Hit The Road Running helps your organization achieve it's full potential by providing wellness services that help your employees become more productive.

Monday, April 20, 2009

More than just ROI

With today's economy there are a lot of organizations looking to save money and there are a lot of overstressed workers unsure of their futures.

This article examines real world cases where the ROI on corporate wellness programs gives a solid case for investing in your staff. Here is an excerpt of some of the companies who have had a solid ROI:

• Bank of America (Fries): $5.96/$1
• PacBell: $3.10/$1
• Wisconsin School District Insurance Group: $4.47/$1
• Prudential Insurance: $2.90/$1
• Bank of America (Leigh): $4.73/$1
• General Mills: $3.50/$1

But think about more than just the bottom line. These companies have happier employees who are more productive and have less stress. They will also be perceived as the employers to work for and an overall good corporate citizen.

As the economy has soured we have been run off our feet here at Hit The Road Running. More and more companies are realizing the benefits of engaging a Corporate Wellness expert to set up and run their programs. With ROI like those above, why wouldn't they?

If you have any questions about setting up a wellness program at your site, email them to info@hittheroadrunning.com

Thursday, February 19, 2009

Corporate Wellness- Just a Buzz Word?

Below is a great article from skyje.com on Corporate Wellness...

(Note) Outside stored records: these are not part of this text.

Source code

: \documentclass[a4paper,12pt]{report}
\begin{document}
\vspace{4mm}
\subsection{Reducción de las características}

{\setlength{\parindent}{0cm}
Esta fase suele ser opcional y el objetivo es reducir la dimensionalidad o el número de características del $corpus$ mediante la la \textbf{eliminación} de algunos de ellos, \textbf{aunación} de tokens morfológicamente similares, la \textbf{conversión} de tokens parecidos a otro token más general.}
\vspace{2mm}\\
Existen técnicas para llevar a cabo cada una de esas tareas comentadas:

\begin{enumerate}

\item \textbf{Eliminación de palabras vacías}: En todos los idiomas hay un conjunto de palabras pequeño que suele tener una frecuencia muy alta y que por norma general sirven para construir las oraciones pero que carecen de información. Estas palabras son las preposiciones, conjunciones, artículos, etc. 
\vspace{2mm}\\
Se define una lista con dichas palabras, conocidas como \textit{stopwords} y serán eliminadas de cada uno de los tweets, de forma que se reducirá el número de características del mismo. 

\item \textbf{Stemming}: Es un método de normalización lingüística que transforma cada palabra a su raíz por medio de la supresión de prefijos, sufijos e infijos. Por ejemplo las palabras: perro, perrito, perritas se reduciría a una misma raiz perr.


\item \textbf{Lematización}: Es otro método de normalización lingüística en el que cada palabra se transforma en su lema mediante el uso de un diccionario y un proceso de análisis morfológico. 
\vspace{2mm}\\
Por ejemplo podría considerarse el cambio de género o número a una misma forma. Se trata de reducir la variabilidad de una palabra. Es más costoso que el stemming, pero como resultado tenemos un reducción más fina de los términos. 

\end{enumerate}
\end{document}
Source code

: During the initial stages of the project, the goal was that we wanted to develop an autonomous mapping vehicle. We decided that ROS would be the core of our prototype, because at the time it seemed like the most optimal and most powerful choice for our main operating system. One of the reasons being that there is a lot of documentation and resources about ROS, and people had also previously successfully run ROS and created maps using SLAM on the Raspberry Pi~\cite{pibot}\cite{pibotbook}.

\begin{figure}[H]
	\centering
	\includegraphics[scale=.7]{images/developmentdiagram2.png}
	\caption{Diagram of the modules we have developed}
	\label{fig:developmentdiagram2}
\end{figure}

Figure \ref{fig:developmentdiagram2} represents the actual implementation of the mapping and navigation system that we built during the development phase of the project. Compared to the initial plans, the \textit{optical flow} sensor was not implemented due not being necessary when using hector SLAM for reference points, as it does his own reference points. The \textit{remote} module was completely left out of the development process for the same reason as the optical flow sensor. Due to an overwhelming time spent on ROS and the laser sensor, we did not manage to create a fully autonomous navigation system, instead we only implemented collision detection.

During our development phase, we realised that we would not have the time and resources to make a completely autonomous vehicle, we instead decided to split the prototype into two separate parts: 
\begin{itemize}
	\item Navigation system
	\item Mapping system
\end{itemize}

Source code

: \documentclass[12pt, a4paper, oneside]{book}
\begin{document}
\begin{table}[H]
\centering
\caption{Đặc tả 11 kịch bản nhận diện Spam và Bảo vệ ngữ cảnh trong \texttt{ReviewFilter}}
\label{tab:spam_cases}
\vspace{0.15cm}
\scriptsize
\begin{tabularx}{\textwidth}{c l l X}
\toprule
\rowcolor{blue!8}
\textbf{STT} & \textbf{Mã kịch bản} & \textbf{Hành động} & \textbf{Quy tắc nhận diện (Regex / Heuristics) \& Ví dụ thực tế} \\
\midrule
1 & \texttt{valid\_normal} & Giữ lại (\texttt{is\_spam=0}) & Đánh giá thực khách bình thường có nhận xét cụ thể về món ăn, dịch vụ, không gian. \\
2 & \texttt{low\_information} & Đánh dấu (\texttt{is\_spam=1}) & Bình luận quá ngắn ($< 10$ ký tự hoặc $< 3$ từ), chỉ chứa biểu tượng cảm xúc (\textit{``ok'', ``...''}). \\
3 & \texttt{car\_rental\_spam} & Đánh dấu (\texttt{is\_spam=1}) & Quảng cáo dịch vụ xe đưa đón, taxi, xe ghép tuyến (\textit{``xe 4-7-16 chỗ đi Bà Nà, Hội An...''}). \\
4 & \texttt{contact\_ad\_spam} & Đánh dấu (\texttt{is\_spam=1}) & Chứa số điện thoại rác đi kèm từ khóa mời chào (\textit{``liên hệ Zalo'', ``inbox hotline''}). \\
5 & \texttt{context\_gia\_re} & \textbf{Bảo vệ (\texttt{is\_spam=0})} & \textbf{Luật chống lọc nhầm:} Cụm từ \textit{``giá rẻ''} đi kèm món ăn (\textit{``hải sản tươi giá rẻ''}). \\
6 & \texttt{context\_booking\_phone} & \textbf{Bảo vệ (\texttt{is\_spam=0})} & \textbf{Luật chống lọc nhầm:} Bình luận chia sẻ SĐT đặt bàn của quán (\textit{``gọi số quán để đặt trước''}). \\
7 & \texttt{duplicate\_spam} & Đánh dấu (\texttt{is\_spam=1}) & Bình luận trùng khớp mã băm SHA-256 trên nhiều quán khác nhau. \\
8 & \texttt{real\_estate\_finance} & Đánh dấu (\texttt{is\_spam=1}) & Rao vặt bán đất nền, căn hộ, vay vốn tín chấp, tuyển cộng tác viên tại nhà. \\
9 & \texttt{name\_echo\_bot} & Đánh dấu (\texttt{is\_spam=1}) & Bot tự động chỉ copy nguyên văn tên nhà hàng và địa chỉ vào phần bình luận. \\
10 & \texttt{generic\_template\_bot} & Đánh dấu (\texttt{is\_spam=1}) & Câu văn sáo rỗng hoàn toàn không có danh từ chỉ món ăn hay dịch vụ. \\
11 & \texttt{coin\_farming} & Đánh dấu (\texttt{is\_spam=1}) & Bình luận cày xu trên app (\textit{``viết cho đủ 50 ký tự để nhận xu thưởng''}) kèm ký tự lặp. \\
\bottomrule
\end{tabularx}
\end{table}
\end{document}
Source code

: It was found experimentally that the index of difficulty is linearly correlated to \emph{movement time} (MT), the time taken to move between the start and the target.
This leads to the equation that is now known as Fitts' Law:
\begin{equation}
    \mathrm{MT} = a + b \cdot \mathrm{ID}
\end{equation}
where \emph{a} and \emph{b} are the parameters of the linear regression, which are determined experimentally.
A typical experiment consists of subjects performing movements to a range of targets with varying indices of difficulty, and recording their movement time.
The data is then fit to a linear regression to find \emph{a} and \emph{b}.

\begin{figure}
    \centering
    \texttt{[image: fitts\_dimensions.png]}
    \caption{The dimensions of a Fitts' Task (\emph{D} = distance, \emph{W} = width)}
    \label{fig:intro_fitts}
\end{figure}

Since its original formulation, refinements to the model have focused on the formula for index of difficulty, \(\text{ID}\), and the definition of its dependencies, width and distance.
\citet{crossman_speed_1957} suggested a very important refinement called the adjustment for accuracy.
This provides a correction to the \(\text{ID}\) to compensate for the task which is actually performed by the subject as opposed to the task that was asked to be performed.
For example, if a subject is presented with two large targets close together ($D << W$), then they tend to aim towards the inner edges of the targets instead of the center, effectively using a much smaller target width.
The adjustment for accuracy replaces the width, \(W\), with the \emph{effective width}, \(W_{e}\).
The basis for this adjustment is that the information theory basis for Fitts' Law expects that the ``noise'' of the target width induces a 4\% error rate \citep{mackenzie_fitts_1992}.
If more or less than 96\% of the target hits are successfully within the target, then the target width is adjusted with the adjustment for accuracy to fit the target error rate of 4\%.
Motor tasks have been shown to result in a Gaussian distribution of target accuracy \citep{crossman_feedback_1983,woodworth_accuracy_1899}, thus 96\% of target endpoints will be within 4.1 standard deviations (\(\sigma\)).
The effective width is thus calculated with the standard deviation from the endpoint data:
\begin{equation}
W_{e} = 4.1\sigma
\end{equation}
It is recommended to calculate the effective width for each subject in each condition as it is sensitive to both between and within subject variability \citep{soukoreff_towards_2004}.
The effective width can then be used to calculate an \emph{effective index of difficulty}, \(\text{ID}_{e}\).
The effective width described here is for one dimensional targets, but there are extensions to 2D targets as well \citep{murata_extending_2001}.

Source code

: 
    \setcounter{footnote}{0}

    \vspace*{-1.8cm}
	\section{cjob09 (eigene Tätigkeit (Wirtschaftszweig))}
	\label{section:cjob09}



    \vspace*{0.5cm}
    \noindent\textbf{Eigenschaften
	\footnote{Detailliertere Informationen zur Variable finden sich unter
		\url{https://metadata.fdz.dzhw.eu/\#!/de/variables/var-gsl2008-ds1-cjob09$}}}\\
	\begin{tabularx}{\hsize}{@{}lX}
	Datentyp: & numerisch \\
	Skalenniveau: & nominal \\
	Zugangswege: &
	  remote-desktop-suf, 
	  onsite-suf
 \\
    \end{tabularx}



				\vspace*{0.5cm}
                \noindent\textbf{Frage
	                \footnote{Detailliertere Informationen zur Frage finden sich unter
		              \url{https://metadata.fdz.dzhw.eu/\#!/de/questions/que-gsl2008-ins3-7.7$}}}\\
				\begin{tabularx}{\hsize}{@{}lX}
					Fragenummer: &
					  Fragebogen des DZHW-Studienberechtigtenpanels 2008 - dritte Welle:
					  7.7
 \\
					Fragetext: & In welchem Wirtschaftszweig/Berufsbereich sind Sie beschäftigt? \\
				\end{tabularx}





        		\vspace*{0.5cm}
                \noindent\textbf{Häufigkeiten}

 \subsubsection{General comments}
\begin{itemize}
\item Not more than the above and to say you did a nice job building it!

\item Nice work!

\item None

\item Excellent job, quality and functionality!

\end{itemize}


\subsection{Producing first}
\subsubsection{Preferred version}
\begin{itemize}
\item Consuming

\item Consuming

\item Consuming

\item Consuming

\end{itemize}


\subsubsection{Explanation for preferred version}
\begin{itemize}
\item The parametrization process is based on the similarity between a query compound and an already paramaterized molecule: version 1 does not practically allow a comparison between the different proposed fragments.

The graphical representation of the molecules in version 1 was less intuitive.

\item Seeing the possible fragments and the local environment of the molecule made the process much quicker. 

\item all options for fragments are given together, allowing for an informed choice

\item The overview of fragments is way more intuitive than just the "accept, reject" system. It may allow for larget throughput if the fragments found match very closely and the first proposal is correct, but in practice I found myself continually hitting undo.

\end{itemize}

Not anymore.With nearly 48% of our waking hours spent at work, coupled with America’s ranking as the world’s fattest nation, corporate wellness is not just a fluffy HR benefit - it’s a business necessity that has far-reaching implications for corporations, their employees and society as a whole. Few will debate the profound effect a wellness program can have on the bottom-line-both literally and figuratively. It’s a no-brainer for most employers: healthy employees add up to a happier, more productive workforce, resulting in lower health claims and decreased costs for employers, and a subsequent ROI on wellness programs. The real challenge is implementation and employee participation.

Adding a wellness component to a corporate benefits plan may sound like a great idea -but it can be administratively complex to implement and manage. Here’s the skinny on what you need to consider if you really want your program to pack a powerful punch:

1. What can your company afford to invest in its wellness program? Okay, deep breath, this may make you break a sweat: The Business Roundtable reports that in 2007 almost 40 percent of large companies in the US spend more than $200,000 annually and 20 percent spend at least $1 million on corporate wellness. Yes, that’s a lot, but consider what it costs in employee productivity and absenteeism if you don’t help employees optimize their health and well-being. In fact, a 2007 study conducted by the Milken Institute found that lowering the obesity rates alone could produce productivity gains of $254 billion and avoid $60 billion in treatment expenditures annually for companies.

2. Do you have the tools and staff to implement a successful program? A benefits management system must be in place to support a corporate wellness program and companies must have the tools and technology to track participation, issue rewards, and adjust health plan premium payments accordingly. You may need to consider investing in additional HR staff or outsourcing the benefits administration to an organization that already has the tools, processes, and procedures in place to integrate a wellness program with your existing benefits program. You want your HR staff to focus on running an effective program instead of worrying about logistics. Learn more about outsourcing your benefits management at www.secova.com.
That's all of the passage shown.